Doctorat en Microbiologie - Université de Jussieu (Paris, France), 123 p.
Abstract
La filariose lymphatique est la deuxième cause de handicap dans les zones tropicales. 120 millions d'individus sont infectés dans le monde, 90% par la filaire Wuchereria bancrofti et 10% par Brugia malayi. En Polynésie française, W. bancrofti est transmise par le moustique Aedes polynesiensis. Notre objectif est de caractériser les réponses immunitaires de l'hôte aux antigènes de filaires.
Le développement de techniques de détection des vers adultes chez l'homme a permis une caractérisation plus précise des individus en fonction de leur statut parasitaire. Ainsi on détecte dans une population endémique des individus porteurs de microfilaires et de vers adultes, des individus porteurs uniquement de vers adultes, et des individus non parasités.
En premier lieu, nous avons montré que ces trois groupes d'individus sont caractérisés par leur profil d'anticorps antifilariens, ceci indépendamment de la présence ou non de pathologies lymphatiques. Les titres en isotypes reflètent l'intensité de la transmission.
Ensuite, nous avons recherché des antigènes de filaires d'intérêt diagnostique ou vaccinal. Nous avons tenté sans succès de valider une protéine recombinante, MBP-WbN43, comme marqueur de résistance à l'infection des individus polynésiens.
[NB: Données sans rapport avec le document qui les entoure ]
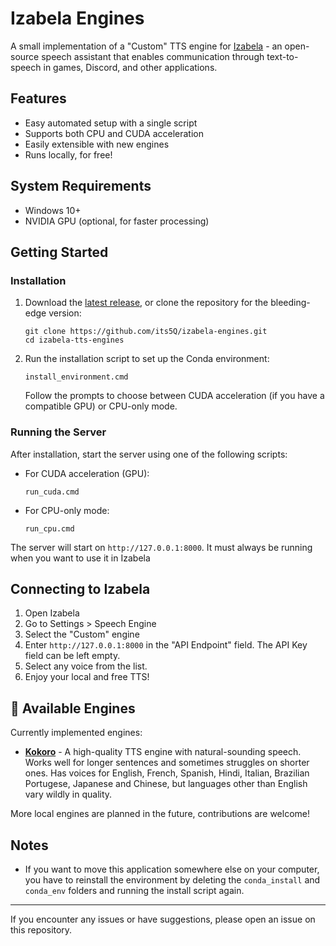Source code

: # Izabela Engines

A small implementation of a "Custom" TTS engine for [Izabela](https://github.com/nature-heart-software/izabela/) - an open-source speech assistant that enables communication through text-to-speech in games, Discord, and other applications.

## Features

- Easy automated setup with a single script
- Supports both CPU and CUDA acceleration
- Easily extensible with new engines
- Runs locally, for free!

## System Requirements

- Windows 10+
- NVIDIA GPU (optional, for faster processing)

## Getting Started

### Installation

1. Download the [latest release](https://github.com/its5Q/izabela-engines/releases/latest), or clone the repository for the bleeding-edge version:
   ```
   git clone https://github.com/its5Q/izabela-engines.git
   cd izabela-tts-engines
   ```

2. Run the installation script to set up the Conda environment:
   ```
   install_environment.cmd
   ```
   
   Follow the prompts to choose between CUDA acceleration (if you have a compatible GPU) or CPU-only mode.

### Running the Server

After installation, start the server using one of the following scripts:

- For CUDA acceleration (GPU):
  ```
  run_cuda.cmd
  ```

- For CPU-only mode:
  ```
  run_cpu.cmd
  ```

The server will start on `http://127.0.0.1:8000`. It must always be running when you want to use it in Izabela

## Connecting to Izabela

1. Open Izabela
2. Go to Settings > Speech Engine
3. Select the "Custom" engine
4. Enter `http://127.0.0.1:8000` in the "API Endpoint" field. The API Key field can be left empty.
5. Select any voice from the list.
6. Enjoy your local and free TTS!

## 🔧 Available Engines

Currently implemented engines:

- **[Kokoro](https://github.com/hexgrad/kokoro)** - A high-quality TTS engine with natural-sounding speech. Works well for longer sentences and sometimes struggles on shorter ones. Has voices for English, French, Spanish, Hindi, Italian, Brazilian Portugese, Japanese and Chinese, but languages other than English vary wildly in quality.

More local engines are planned in the future, contributions are welcome!

## Notes

- If you want to move this application somewhere else on your computer, you have to reinstall the environment by deleting the `conda_install` and `conda_env` folders and running the install script again.

---

If you encounter any issues or have suggestions, please open an issue on this repository.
En revanche, nous avons identifié un antigène immunodominant de filaire, la paramyosine, par criblage d'une banque d'ADN complémentaires de larves L3 de B. malayi avec un sérum anti-L3 de W. bancrofti. La séquence nucléotidique complète du gène et la protéine recombinante correspondante obtenue en fusion avec la glutathione-S-transférase ont été déterminées. Seuls les individus porteurs de vers adultes de W. bancrofti ont des IgG4 réagissant avec la paramyosine recombinante. Ces anticorps peuvent être utilisés comme marqueurs de la réduction du nombre de vers adultes après traitement filaricide.
Enfin, les réponses immunitaires ont été étudiées chez un hôte expérimental, la souris BALB/c, inoculée avec les stades L3 ou microfilaires de la filaire Brugia pahangi. Le rôle de l'interleukine-4 (IL-4) a été précisé dans la réponse cellulaire après une infection par des L3 en utilisant des souris déficientes en IL-4.
Cette étude a permis d'appréhender le rôle des antigènes de filaires comme un des multiples déterminants de la complexité des relations hôte/parasite.